## WHAT YOU SHOULD DO
Up to and including the line holding "A request caused", write out the data exactly from its first line, but not the pictures.

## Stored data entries
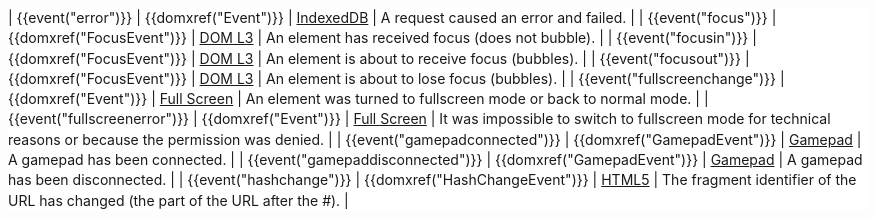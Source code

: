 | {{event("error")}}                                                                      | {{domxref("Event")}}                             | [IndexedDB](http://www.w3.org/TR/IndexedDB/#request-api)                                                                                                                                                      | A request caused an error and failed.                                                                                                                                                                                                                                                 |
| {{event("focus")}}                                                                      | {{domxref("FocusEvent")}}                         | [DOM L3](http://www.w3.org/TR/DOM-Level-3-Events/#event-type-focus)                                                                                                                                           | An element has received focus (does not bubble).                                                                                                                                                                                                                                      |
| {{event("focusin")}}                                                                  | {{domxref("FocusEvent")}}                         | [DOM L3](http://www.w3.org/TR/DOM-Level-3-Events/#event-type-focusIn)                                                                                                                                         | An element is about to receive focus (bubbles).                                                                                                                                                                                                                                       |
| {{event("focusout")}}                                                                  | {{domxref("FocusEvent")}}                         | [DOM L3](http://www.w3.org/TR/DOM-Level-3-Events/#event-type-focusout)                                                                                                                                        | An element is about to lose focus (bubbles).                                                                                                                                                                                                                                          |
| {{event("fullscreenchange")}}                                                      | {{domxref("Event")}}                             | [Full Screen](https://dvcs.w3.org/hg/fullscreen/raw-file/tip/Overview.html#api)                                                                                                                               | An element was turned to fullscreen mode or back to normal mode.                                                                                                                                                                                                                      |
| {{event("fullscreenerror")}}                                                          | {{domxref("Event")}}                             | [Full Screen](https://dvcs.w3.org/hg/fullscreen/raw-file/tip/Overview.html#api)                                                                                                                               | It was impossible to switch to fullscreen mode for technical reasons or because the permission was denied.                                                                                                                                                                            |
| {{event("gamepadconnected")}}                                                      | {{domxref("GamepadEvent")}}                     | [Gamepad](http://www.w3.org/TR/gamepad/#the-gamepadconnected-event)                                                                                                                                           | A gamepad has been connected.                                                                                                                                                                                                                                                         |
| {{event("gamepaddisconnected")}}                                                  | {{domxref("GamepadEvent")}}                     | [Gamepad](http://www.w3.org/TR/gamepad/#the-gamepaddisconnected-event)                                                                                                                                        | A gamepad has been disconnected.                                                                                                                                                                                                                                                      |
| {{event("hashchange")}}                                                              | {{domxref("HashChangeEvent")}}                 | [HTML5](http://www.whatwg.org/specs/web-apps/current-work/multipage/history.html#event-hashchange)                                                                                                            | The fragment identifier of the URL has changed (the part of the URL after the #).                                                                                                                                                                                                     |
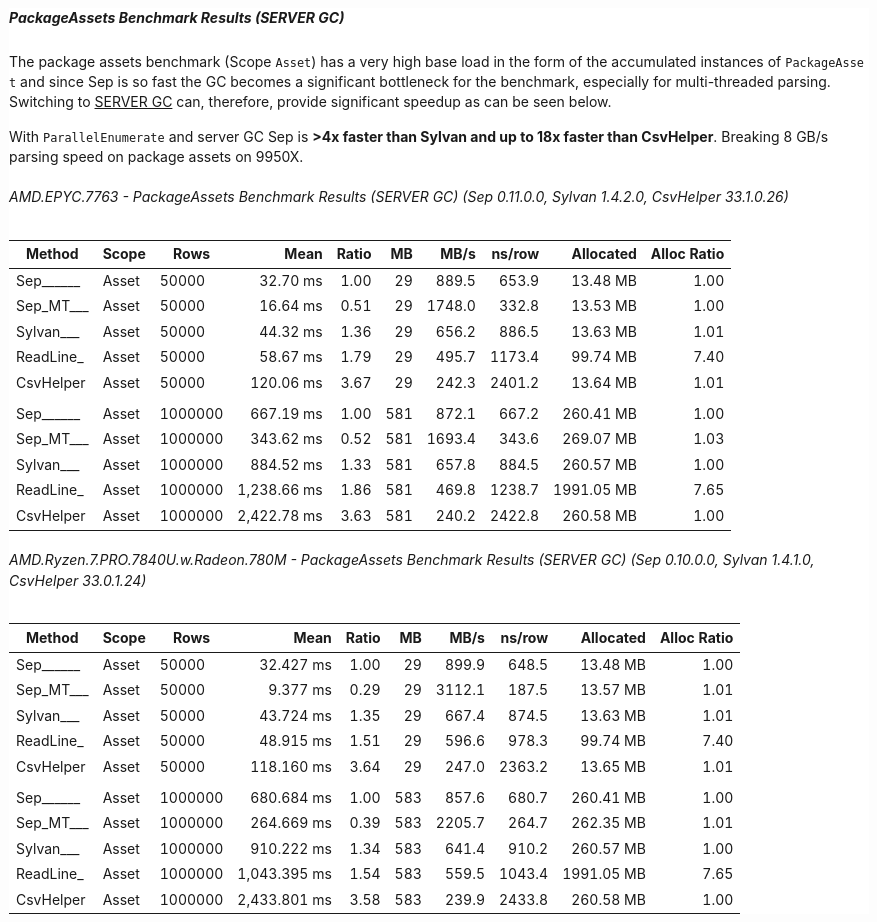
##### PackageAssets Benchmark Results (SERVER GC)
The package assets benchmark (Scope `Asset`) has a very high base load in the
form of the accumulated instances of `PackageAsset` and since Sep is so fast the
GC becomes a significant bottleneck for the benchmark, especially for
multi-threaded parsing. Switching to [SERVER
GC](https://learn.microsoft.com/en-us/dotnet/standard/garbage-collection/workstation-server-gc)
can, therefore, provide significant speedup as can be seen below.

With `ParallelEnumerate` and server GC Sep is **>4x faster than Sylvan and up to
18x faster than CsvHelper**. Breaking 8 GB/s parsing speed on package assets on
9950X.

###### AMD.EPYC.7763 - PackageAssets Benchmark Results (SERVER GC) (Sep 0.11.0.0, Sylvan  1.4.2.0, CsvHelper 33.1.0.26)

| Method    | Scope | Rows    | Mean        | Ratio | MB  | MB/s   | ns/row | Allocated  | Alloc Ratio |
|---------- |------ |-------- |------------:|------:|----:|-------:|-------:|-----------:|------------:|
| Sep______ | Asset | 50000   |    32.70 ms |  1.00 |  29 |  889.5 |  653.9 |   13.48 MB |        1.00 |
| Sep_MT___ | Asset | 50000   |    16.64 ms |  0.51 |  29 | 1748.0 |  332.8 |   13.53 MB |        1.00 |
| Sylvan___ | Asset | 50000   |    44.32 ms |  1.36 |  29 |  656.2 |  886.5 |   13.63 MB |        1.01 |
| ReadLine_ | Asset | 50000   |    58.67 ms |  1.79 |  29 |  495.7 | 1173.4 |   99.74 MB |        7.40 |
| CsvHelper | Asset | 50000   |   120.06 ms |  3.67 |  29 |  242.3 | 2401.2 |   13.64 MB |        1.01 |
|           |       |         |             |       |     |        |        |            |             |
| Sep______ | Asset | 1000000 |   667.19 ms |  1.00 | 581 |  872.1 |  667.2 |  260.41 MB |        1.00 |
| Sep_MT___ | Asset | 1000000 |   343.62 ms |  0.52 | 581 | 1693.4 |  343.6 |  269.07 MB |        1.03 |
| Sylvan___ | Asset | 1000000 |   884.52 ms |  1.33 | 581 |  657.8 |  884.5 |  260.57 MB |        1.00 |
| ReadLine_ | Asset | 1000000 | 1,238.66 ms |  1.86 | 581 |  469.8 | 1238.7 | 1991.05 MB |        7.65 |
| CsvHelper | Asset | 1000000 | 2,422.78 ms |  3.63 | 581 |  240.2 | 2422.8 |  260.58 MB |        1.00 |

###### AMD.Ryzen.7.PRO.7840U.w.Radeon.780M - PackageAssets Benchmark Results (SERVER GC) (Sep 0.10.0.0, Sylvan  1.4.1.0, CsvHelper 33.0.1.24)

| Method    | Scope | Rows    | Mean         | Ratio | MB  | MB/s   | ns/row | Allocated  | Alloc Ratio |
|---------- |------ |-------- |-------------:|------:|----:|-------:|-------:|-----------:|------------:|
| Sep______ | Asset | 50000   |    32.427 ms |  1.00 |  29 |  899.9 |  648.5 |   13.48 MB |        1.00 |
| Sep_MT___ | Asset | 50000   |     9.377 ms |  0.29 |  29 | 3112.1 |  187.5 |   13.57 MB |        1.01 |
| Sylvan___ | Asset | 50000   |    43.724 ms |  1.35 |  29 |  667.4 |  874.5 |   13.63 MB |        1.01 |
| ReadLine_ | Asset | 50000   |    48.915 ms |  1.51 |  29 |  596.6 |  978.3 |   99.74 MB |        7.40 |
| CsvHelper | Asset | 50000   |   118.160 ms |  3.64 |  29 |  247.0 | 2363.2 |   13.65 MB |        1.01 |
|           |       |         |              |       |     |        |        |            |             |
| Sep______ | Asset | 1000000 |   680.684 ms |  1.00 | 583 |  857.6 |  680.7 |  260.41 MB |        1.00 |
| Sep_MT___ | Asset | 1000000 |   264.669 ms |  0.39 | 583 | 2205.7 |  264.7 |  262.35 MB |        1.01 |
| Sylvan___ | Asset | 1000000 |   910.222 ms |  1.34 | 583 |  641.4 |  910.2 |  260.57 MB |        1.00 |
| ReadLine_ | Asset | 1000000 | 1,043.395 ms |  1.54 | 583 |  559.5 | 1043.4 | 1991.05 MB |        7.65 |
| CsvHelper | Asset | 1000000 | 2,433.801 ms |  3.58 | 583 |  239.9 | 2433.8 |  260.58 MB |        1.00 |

## TASK OUTPUT
Source code

: | {{event("error")}}                                                                      | {{domxref("Event")}}                             | [IndexedDB](http://www.w3.org/TR/IndexedDB/#request-api)                                                                                                                                                      | A request caused an error and failed.                                                                                                                                                                                                                                                 |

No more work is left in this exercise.